§ **ABOUT THIS EXERCISE**:
For this exercise, reproduce the entries below exactly, but only from the line containing "- Education level" through the line containing "1. Upload dataset", both included.

§ **DATA EXTRACT**:
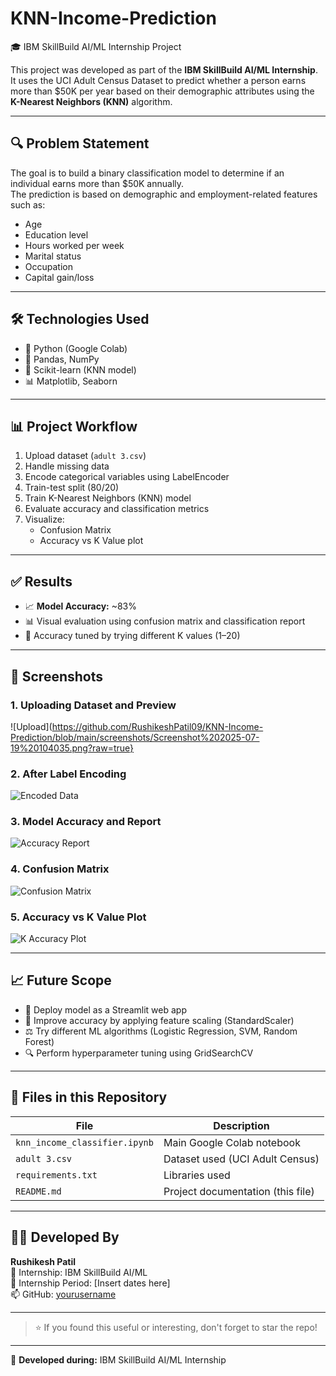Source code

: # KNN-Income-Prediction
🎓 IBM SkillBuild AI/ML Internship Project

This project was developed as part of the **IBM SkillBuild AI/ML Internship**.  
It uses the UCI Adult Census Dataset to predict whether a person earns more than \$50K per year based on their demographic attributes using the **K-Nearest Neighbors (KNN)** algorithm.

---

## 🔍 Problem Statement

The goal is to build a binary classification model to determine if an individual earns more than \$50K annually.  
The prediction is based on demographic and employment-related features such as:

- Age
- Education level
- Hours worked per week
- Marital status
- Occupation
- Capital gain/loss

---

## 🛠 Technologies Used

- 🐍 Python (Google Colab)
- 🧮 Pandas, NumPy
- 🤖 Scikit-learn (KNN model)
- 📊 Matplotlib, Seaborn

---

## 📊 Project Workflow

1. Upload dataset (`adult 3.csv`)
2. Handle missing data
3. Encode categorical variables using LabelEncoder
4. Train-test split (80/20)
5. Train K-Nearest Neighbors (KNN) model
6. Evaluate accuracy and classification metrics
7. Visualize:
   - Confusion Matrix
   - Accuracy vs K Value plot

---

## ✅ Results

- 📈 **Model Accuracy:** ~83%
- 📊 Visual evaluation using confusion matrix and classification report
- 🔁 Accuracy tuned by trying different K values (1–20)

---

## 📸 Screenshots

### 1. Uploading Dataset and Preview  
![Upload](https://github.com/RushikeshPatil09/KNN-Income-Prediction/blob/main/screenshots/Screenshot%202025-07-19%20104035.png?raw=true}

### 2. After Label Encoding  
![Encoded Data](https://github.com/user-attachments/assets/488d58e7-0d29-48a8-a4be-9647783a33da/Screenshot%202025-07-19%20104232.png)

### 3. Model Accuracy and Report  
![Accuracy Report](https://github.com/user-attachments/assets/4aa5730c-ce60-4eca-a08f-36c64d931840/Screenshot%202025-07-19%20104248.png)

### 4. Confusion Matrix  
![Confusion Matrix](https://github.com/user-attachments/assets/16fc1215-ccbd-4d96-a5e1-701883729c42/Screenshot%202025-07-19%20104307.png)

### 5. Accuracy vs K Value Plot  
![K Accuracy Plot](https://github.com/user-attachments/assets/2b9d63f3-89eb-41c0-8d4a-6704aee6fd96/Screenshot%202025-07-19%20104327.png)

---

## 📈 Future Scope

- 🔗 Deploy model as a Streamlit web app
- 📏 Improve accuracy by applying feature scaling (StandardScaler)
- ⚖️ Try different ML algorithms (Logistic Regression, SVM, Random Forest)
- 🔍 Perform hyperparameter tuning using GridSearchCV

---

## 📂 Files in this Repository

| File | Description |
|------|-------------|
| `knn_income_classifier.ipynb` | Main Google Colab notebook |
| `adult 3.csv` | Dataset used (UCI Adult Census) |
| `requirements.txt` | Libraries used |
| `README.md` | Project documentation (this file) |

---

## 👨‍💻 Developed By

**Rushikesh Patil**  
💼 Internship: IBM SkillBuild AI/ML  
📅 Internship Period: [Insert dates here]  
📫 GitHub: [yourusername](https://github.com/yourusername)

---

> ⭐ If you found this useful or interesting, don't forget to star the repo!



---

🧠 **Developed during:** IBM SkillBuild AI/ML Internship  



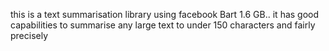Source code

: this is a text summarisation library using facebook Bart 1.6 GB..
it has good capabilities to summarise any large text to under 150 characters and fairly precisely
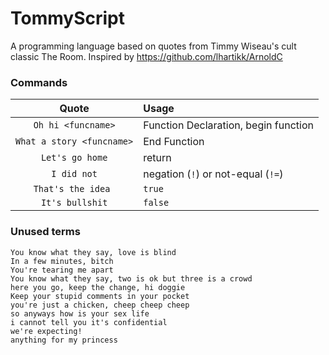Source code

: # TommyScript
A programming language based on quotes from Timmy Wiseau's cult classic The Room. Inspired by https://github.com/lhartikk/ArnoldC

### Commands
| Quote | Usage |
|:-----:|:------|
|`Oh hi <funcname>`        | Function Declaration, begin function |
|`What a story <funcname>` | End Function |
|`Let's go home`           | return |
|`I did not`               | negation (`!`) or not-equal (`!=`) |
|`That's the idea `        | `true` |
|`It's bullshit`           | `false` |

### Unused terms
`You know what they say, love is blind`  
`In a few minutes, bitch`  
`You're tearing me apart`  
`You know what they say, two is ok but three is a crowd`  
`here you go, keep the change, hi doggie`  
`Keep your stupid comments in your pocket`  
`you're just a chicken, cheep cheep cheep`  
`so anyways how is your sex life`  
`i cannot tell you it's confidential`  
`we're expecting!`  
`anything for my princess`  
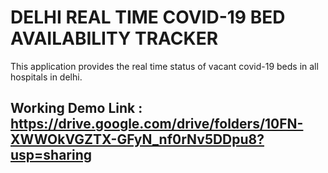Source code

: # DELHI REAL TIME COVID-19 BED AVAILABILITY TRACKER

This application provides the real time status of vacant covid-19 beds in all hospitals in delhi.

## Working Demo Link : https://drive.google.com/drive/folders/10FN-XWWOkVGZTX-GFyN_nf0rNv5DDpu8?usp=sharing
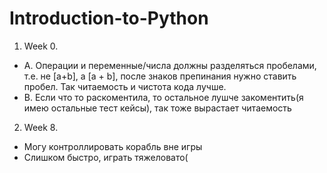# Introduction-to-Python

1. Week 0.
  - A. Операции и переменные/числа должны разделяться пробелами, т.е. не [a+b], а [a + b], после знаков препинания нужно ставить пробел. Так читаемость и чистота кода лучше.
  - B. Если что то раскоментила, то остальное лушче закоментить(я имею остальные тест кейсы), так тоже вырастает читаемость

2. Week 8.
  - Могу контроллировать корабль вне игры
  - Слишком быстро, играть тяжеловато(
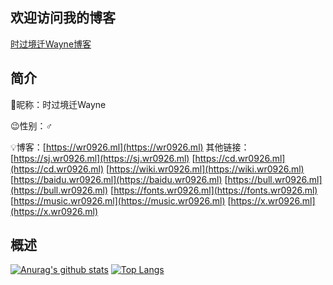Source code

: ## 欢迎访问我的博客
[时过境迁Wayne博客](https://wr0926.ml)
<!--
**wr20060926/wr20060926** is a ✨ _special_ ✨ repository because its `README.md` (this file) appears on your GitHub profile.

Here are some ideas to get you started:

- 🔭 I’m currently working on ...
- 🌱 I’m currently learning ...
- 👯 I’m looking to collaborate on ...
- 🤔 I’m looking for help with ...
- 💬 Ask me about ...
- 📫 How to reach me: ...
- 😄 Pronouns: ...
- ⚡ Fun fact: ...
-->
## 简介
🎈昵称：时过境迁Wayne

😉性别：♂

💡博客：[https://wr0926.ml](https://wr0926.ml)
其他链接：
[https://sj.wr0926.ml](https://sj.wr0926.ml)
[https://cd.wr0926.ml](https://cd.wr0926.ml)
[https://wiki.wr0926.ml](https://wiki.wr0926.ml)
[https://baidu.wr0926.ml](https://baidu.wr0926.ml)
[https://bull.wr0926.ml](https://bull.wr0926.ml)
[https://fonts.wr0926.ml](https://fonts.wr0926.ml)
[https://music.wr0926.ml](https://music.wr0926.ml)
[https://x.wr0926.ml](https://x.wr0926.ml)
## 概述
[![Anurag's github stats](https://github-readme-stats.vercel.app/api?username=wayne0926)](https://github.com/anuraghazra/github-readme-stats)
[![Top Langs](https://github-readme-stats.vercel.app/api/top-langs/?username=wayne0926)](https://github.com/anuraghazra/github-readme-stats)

§ **EXERCISE RESPONSE**:
- Education level
- Hours worked per week
- Marital status
- Occupation
- Capital gain/loss

---

## 🛠 Technologies Used

- 🐍 Python (Google Colab)
- 🧮 Pandas, NumPy
- 🤖 Scikit-learn (KNN model)
- 📊 Matplotlib, Seaborn

---

## 📊 Project Workflow

1. Upload dataset (`adult 3.csv`)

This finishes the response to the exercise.